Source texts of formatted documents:
= = = =

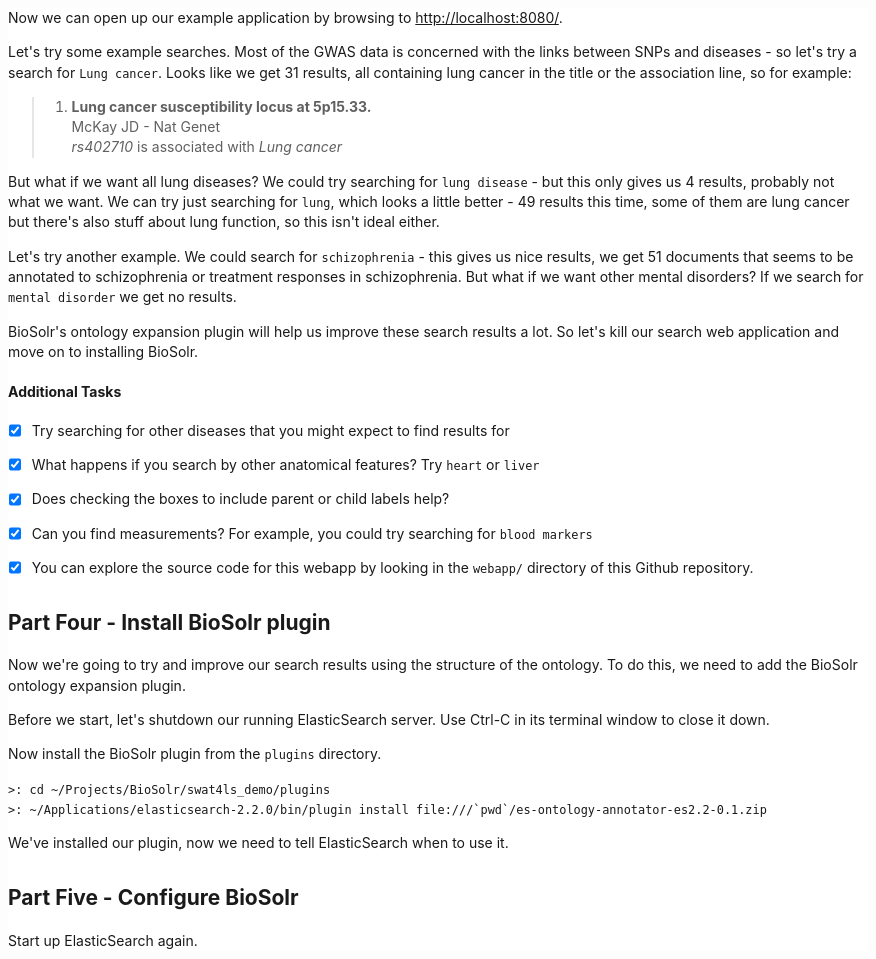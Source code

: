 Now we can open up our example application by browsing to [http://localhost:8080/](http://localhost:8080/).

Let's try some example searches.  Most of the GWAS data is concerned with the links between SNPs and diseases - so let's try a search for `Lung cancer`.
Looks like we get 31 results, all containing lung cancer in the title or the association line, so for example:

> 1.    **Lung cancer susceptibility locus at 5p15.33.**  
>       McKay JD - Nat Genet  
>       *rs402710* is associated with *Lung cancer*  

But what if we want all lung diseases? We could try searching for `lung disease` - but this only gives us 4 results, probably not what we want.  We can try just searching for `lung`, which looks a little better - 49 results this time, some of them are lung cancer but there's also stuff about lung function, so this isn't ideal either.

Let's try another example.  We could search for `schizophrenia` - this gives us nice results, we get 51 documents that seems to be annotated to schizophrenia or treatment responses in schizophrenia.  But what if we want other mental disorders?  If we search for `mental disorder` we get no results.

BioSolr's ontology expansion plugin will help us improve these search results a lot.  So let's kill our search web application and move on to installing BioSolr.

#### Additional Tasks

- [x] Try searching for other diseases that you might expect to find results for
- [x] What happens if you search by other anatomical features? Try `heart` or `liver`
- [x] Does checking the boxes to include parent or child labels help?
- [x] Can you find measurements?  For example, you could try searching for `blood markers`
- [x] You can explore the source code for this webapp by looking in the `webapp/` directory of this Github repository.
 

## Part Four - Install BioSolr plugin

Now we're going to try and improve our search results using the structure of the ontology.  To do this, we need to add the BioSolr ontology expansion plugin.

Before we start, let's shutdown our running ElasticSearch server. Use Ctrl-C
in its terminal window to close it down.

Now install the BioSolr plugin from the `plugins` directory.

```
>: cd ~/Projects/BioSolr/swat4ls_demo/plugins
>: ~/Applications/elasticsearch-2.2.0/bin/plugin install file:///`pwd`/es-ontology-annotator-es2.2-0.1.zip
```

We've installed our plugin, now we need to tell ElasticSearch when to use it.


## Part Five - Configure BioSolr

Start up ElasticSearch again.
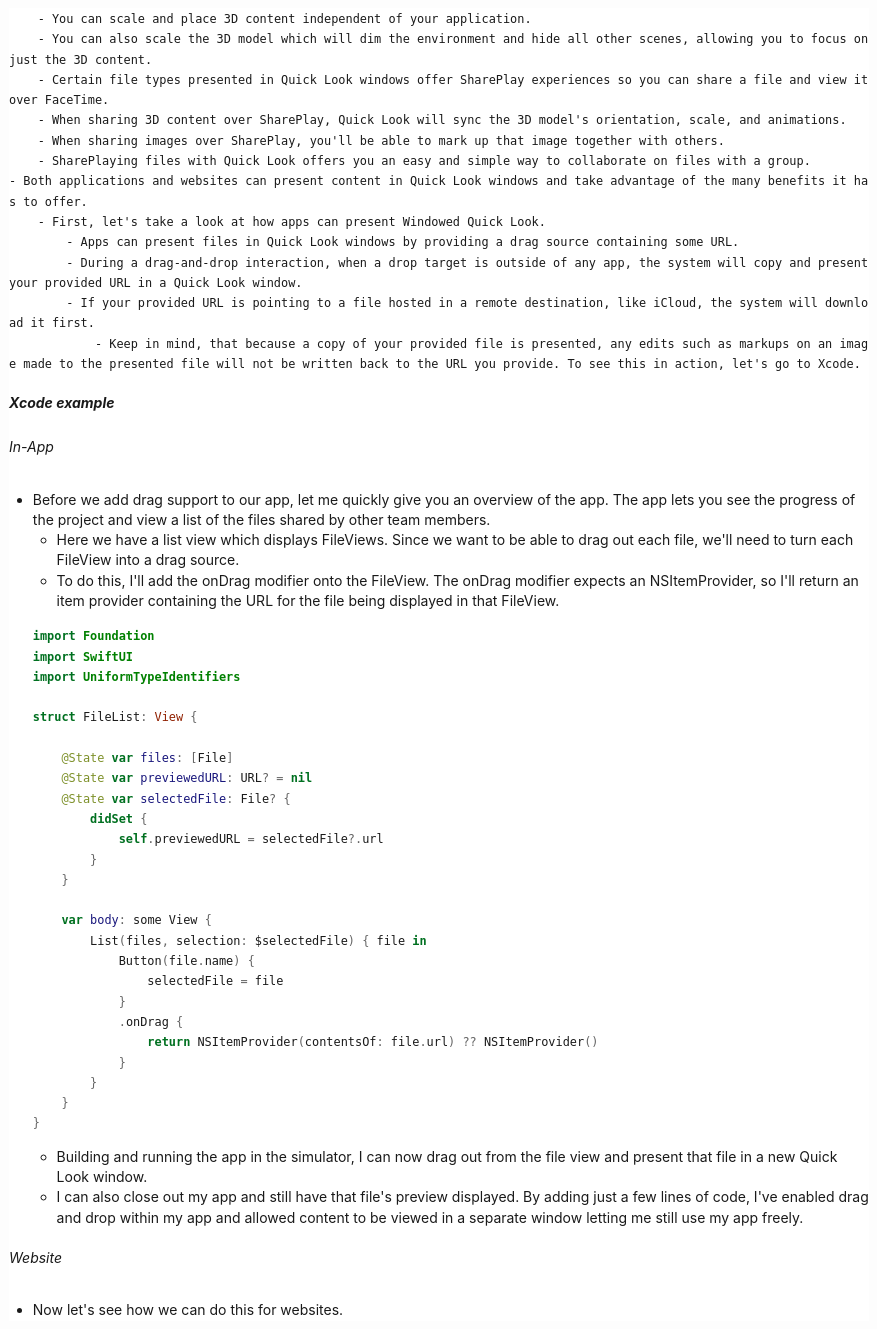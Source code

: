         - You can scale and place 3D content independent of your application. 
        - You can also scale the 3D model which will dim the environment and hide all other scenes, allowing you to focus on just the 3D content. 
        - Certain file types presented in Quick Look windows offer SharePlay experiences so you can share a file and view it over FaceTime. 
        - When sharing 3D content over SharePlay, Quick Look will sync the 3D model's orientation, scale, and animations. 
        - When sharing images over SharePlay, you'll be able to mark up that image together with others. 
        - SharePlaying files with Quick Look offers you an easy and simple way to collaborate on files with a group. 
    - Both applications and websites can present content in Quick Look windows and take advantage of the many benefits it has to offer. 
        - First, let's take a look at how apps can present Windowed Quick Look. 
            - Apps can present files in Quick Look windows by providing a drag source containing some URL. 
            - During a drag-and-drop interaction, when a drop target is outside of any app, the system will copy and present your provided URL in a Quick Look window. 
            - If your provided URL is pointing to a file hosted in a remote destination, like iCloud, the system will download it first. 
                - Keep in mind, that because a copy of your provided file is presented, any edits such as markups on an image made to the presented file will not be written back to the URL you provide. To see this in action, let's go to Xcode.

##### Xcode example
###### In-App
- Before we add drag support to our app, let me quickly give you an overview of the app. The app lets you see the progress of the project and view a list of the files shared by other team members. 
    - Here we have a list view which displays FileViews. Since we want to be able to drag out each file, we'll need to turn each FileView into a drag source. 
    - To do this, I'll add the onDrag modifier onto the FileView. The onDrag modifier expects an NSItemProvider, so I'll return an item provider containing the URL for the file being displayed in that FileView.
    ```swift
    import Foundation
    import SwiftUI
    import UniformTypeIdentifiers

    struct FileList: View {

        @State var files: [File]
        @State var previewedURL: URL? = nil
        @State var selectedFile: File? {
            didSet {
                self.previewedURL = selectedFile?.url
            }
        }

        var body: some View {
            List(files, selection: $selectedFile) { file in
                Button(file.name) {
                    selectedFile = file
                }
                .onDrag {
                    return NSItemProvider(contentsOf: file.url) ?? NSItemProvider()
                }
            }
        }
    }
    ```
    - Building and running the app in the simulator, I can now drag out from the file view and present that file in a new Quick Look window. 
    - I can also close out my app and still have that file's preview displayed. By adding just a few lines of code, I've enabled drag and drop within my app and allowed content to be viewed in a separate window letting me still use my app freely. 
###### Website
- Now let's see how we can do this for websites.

= = = =

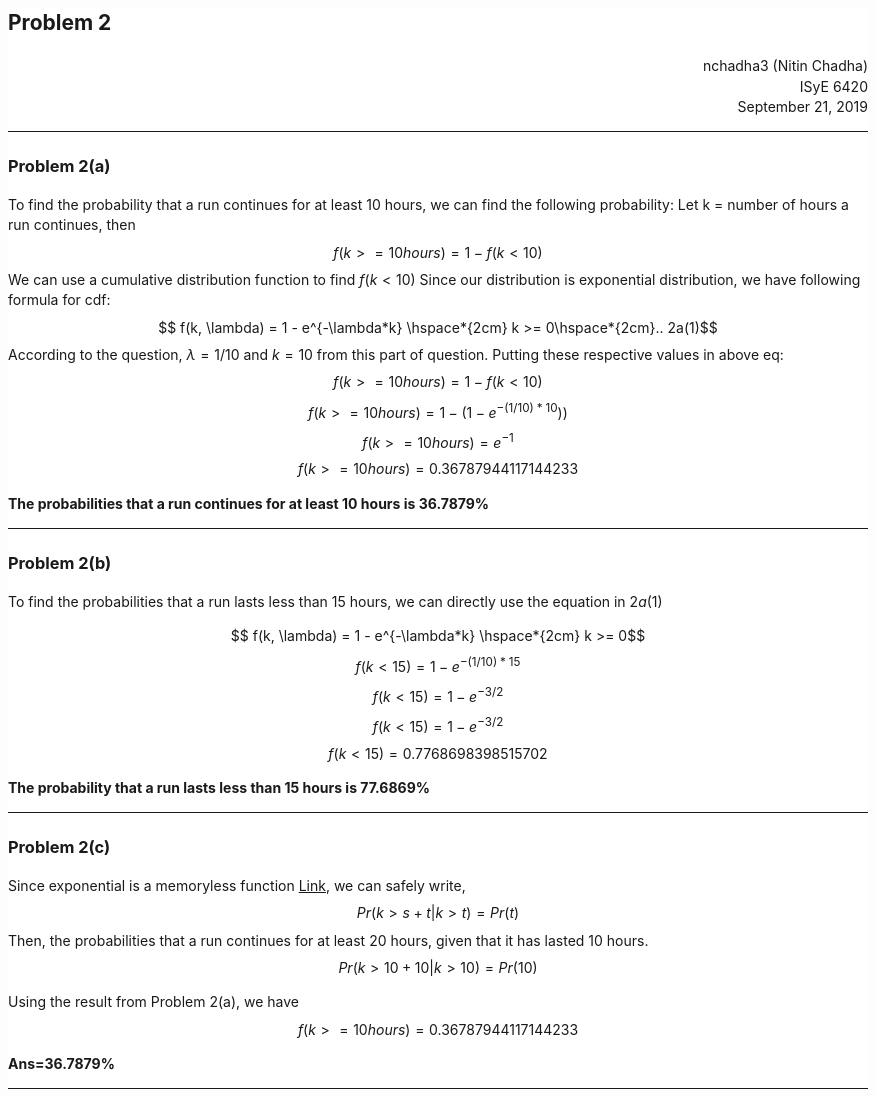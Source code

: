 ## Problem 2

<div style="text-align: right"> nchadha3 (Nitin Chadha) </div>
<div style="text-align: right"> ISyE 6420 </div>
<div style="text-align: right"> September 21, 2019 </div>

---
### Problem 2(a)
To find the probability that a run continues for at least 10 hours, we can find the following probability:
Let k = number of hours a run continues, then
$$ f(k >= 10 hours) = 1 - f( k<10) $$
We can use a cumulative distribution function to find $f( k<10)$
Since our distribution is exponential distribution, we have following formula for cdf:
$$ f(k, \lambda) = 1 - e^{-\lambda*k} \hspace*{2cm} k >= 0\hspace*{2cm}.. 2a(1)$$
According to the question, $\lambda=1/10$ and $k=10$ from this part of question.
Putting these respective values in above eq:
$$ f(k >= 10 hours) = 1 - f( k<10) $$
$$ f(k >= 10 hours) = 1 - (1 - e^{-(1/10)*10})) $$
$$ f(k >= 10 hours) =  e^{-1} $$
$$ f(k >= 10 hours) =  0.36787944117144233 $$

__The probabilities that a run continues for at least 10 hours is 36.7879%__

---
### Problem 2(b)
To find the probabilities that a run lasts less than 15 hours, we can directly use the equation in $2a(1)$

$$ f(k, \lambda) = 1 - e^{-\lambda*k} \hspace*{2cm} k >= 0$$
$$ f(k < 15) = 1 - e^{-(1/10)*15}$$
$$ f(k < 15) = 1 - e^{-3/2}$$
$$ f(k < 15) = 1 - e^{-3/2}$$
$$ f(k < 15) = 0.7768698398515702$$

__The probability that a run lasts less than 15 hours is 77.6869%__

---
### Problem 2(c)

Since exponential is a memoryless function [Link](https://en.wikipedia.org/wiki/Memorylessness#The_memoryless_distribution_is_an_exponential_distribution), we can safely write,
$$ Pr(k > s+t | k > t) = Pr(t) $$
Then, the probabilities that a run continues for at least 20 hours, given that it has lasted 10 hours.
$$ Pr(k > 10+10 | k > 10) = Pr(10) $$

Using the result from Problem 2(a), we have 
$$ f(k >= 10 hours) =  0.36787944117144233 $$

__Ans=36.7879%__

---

= = = =

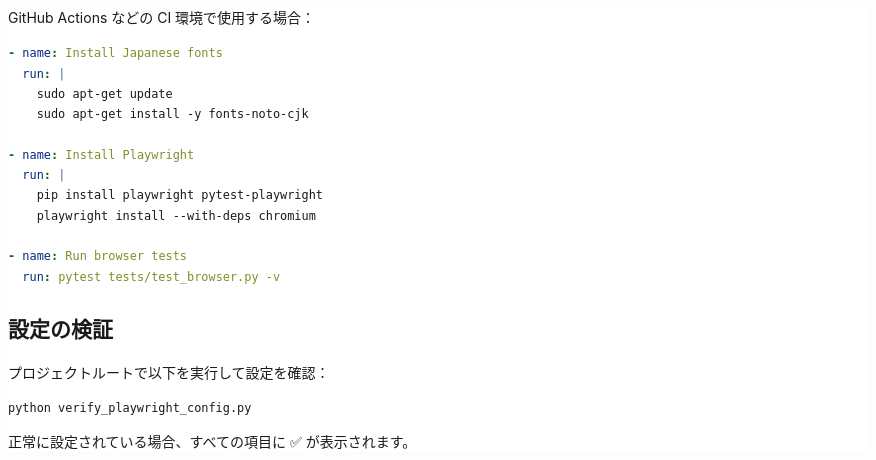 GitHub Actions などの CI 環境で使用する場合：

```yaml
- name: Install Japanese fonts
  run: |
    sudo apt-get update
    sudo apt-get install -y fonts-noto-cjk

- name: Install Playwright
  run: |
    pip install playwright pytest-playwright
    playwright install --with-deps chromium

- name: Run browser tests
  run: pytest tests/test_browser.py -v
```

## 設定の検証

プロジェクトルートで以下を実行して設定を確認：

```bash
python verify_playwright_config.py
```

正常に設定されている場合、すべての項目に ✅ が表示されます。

= = = =

WHAT NEEDS TO BE DONE ->
Identify how many lines in the entries above include the string "name", then state that number alone.

RESULT OF THE TASK ->
4